Source texts of formatted documents
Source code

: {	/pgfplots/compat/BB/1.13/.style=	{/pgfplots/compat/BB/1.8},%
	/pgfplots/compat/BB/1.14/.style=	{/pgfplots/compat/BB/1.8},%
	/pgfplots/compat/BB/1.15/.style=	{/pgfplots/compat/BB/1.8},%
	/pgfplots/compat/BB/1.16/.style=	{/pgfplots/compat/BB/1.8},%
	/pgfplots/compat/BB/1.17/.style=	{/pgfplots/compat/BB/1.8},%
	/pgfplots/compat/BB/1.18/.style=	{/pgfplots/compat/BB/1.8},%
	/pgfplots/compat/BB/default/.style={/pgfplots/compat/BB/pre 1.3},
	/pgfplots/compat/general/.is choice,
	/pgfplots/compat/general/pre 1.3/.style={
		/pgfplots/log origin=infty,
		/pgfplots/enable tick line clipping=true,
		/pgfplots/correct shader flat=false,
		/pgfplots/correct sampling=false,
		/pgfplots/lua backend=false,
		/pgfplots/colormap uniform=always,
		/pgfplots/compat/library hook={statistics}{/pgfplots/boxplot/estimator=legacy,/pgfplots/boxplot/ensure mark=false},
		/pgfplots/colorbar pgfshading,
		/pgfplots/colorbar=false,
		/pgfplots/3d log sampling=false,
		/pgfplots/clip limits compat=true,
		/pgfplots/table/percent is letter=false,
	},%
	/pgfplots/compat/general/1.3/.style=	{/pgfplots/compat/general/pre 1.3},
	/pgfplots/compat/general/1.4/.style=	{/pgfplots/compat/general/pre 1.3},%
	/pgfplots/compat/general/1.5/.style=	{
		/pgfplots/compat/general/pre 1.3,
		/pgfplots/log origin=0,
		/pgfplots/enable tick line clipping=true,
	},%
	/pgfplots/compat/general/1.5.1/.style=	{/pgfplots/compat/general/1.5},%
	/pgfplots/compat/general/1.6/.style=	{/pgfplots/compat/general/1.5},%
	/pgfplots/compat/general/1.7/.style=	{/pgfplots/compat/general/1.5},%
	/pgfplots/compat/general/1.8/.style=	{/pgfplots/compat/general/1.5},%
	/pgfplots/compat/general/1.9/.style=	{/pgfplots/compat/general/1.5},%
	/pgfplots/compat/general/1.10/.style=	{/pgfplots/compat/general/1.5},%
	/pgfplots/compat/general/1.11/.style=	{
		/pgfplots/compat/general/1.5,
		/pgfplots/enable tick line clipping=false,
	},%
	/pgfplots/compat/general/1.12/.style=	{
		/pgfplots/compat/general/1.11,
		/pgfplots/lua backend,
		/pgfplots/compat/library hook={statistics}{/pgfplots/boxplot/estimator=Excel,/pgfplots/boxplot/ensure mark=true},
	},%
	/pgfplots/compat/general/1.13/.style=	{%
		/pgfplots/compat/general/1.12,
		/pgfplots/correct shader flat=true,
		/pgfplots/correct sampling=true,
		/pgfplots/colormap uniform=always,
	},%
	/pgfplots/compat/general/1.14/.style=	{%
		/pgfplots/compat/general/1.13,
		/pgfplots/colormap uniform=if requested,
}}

## TASK REQUIREMENTS
Down to the last line, reproduce the entries above precisely.

## YOUR RESPONSE
Source code

: {	/pgfplots/compat/BB/1.13/.style=	{/pgfplots/compat/BB/1.8},%
	/pgfplots/compat/BB/1.14/.style=	{/pgfplots/compat/BB/1.8},%
	/pgfplots/compat/BB/1.15/.style=	{/pgfplots/compat/BB/1.8},%
	/pgfplots/compat/BB/1.16/.style=	{/pgfplots/compat/BB/1.8},%
	/pgfplots/compat/BB/1.17/.style=	{/pgfplots/compat/BB/1.8},%
	/pgfplots/compat/BB/1.18/.style=	{/pgfplots/compat/BB/1.8},%
	/pgfplots/compat/BB/default/.style={/pgfplots/compat/BB/pre 1.3},
	/pgfplots/compat/general/.is choice,
	/pgfplots/compat/general/pre 1.3/.style={
		/pgfplots/log origin=infty,
		/pgfplots/enable tick line clipping=true,
		/pgfplots/correct shader flat=false,
		/pgfplots/correct sampling=false,
		/pgfplots/lua backend=false,
		/pgfplots/colormap uniform=always,
		/pgfplots/compat/library hook={statistics}{/pgfplots/boxplot/estimator=legacy,/pgfplots/boxplot/ensure mark=false},
		/pgfplots/colorbar pgfshading,
		/pgfplots/colorbar=false,
		/pgfplots/3d log sampling=false,
		/pgfplots/clip limits compat=true,
		/pgfplots/table/percent is letter=false,
	},%
	/pgfplots/compat/general/1.3/.style=	{/pgfplots/compat/general/pre 1.3},
	/pgfplots/compat/general/1.4/.style=	{/pgfplots/compat/general/pre 1.3},%
	/pgfplots/compat/general/1.5/.style=	{
		/pgfplots/compat/general/pre 1.3,
		/pgfplots/log origin=0,
		/pgfplots/enable tick line clipping=true,
	},%
	/pgfplots/compat/general/1.5.1/.style=	{/pgfplots/compat/general/1.5},%
	/pgfplots/compat/general/1.6/.style=	{/pgfplots/compat/general/1.5},%
	/pgfplots/compat/general/1.7/.style=	{/pgfplots/compat/general/1.5},%
	/pgfplots/compat/general/1.8/.style=	{/pgfplots/compat/general/1.5},%
	/pgfplots/compat/general/1.9/.style=	{/pgfplots/compat/general/1.5},%
	/pgfplots/compat/general/1.10/.style=	{/pgfplots/compat/general/1.5},%
	/pgfplots/compat/general/1.11/.style=	{
		/pgfplots/compat/general/1.5,
		/pgfplots/enable tick line clipping=false,
	},%
	/pgfplots/compat/general/1.12/.style=	{
		/pgfplots/compat/general/1.11,
		/pgfplots/lua backend,
		/pgfplots/compat/library hook={statistics}{/pgfplots/boxplot/estimator=Excel,/pgfplots/boxplot/ensure mark=true},
	},%
	/pgfplots/compat/general/1.13/.style=	{%
		/pgfplots/compat/general/1.12,
		/pgfplots/correct shader flat=true,
		/pgfplots/correct sampling=true,
		/pgfplots/colormap uniform=always,
	},%
	/pgfplots/compat/general/1.14/.style=	{%
		/pgfplots/compat/general/1.13,
		/pgfplots/colormap uniform=if requested,
}}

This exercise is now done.